Было слышно, что юные помощницы миссис Брэдли еще пробираются через камеры отряда «Е», я же спустилась в зону «Первого класса», которую обошла в сопровождении мисс Маннинг. Разглядывая заключенных, я поймала себя на том, что пытаюсь определить, кому же из них так хотела передать послание Джарвис. Наконец я весьма безразлично спросила:

— У вас есть заключенная по имени Эмма Уайт?

Имеется такая, ответила мисс Маннинг, угодно навестить? Я покачала головой и, замявшись, сказала, что просто одна узница из отряда миссис Джелф очень ею интересуется. Кузина, как бишь ее... Джейн Джарвис?

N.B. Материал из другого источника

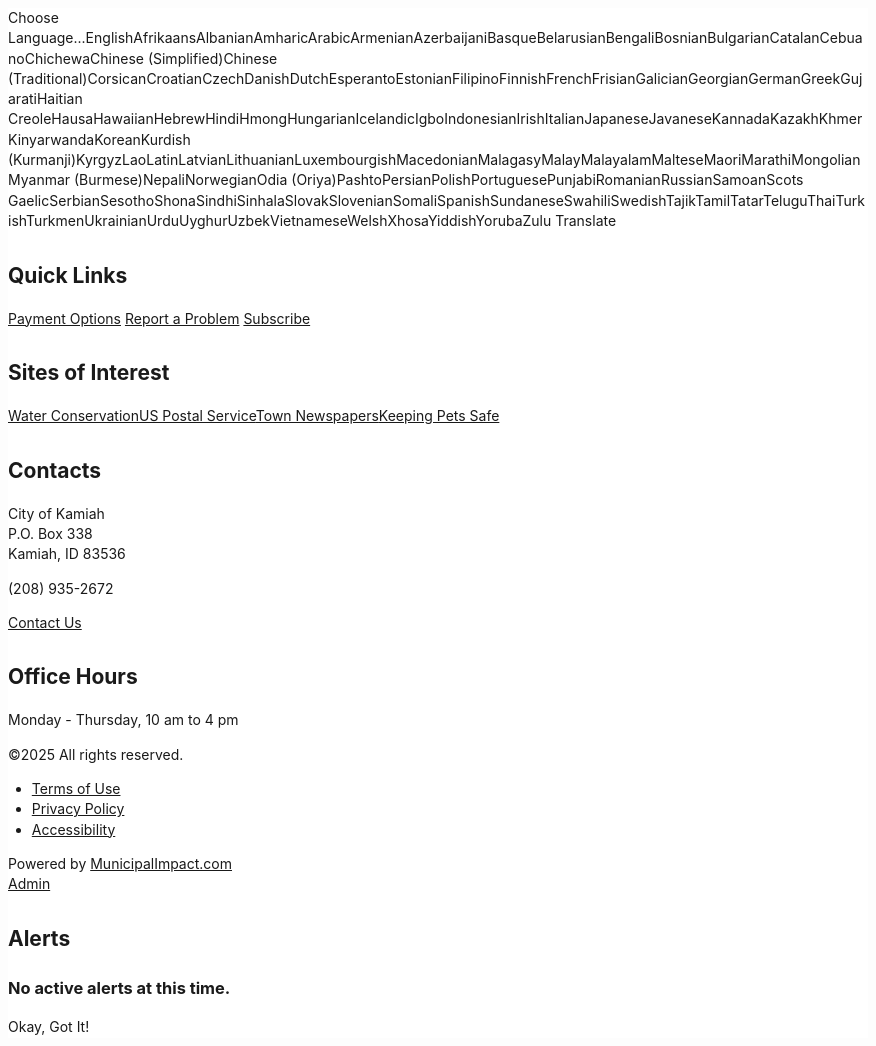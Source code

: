 Choose Language...EnglishAfrikaansAlbanianAmharicArabicArmenianAzerbaijaniBasqueBelarusianBengaliBosnianBulgarianCatalanCebuanoChichewaChinese (Simplified)Chinese (Traditional)CorsicanCroatianCzechDanishDutchEsperantoEstonianFilipinoFinnishFrenchFrisianGalicianGeorgianGermanGreekGujaratiHaitian CreoleHausaHawaiianHebrewHindiHmongHungarianIcelandicIgboIndonesianIrishItalianJapaneseJavaneseKannadaKazakhKhmerKinyarwandaKoreanKurdish (Kurmanji)KyrgyzLaoLatinLatvianLithuanianLuxembourgishMacedonianMalagasyMalayMalayalamMalteseMaoriMarathiMongolianMyanmar (Burmese)NepaliNorwegianOdia (Oriya)PashtoPersianPolishPortuguesePunjabiRomanianRussianSamoanScots GaelicSerbianSesothoShonaSindhiSinhalaSlovakSlovenianSomaliSpanishSundaneseSwahiliSwedishTajikTamilTatarTeluguThaiTurkishTurkmenUkrainianUrduUyghurUzbekVietnameseWelshXhosaYiddishYorubaZulu Translate

## Quick Links

[Payment Options](https://cityofkamiah.org/departments/payment-options) [Report a Problem](https://cityofkamiah.org/departments/contact-us) [Subscribe](https://cityofkamiah.org/departments/subscribe)

## Sites of Interest

[Water Conservation](https://wateruseitwisely.com)[US Postal Service](https://www.usps.com)[Town Newspapers](https://www.smalltownpapers.com/index.php)[Keeping Pets Safe](https://www.security.org/resources/keeping-pets-safe)

## Contacts

City of Kamiah  
P.O. Box 338  
Kamiah, ID 83536

(208) 935-2672

[Contact Us](https://cityofkamiah.org/contact-us)

## Office Hours

Monday - Thursday, 10 am to 4 pm

©2025 All rights reserved.

- [Terms of Use](https://cityofkamiah.org/terms.html)
- [Privacy Policy](https://cityofkamiah.org/privacy.html)
- [Accessibility](https://cityofkamiah.org/accessibility.html)

Powered by [MunicipalImpact.com](https://www.municipalimpact.com)  
[Admin](https://clients.municipalimpact.com/client/?e=c9b5a38a8c156df6d9ca2cfdb9bc96cc)

## Alerts

### No active alerts at this time.

Okay, Got It!
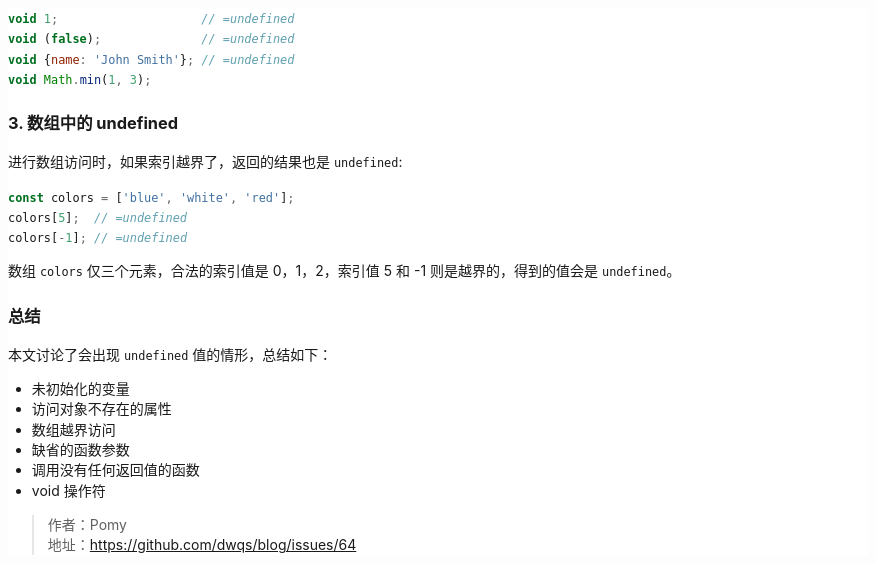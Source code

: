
 ```js
void 1;                    // =undefined  
void (false);              // =undefined  
void {name: 'John Smith'}; // =undefined  
void Math.min(1, 3);    
```

### 3. 数组中的 undefined
进行数组访问时，如果索引越界了，返回的结果也是 `undefined`:

```js
const colors = ['blue', 'white', 'red'];  
colors[5];  // =undefined  
colors[-1]; // =undefined 
```

数组 `colors` 仅三个元素，合法的索引值是 0，1，2，索引值 5 和 -1 则是越界的，得到的值会是 `undefined`。

### 总结
本文讨论了会出现 `undefined` 值的情形，总结如下：

* 未初始化的变量
* 访问对象不存在的属性
* 数组越界访问
* 缺省的函数参数
* 调用没有任何返回值的函数
* void 操作符

> 作者：Pomy<br/>地址：https://github.com/dwqs/blog/issues/64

— Про кузину это она вам сказала? — фыркнула мисс Маннинг. — Она ей такая же родственница, как я!

Уайт и Джарвис известны всей тюрьме как «подружки» — «что там твои влюбленные»! Во всех тюрьмах, где доводилось служить мисс Маннинг, всегда найдутся зэчки, которые этак «дружат». Все из-за одиночества. Она своими глазами видела, как крутые бабы чахнут от любви, потому что втрескались в какую-нибудь девицу, а та воротит нос или уже обзавелась подругой, которой отдает предпочтение.

— Глядите, мисс, чтоб кто-нибудь не попытался сделать подружку из вас! — засмеялась мисс Маннинг. — Бывало, зэчки влюблялись в своих надзирательниц, и тогда приходилось отправлять их в другие тюрьмы. Когда их увозили, они закатывали такую истерику — чистая комедия!

Она вновь хохотнула и повела меня дальше; на душе остался осадок, ибо я уже слышала разговоры надзирательниц о «подружках» и сама употребляла это слово, и было неприятно обнаружить его именно такое, неизвестное мне значение. Еще было противно, что меня хотели вслепую использовать в роли посредника тайной страсти Джарвис...

Мисс Маннинг подвела меня к решетке и шепнула:

— Вот вам Уайт, о ком так печется Джейн Джарвис.

Я заглянула в камеру и увидела дородную желтолицую девицу, которая шила холщовый мешок, щурясь на ряд кривых стежков. Заметив нас, она встала и сделала книксен.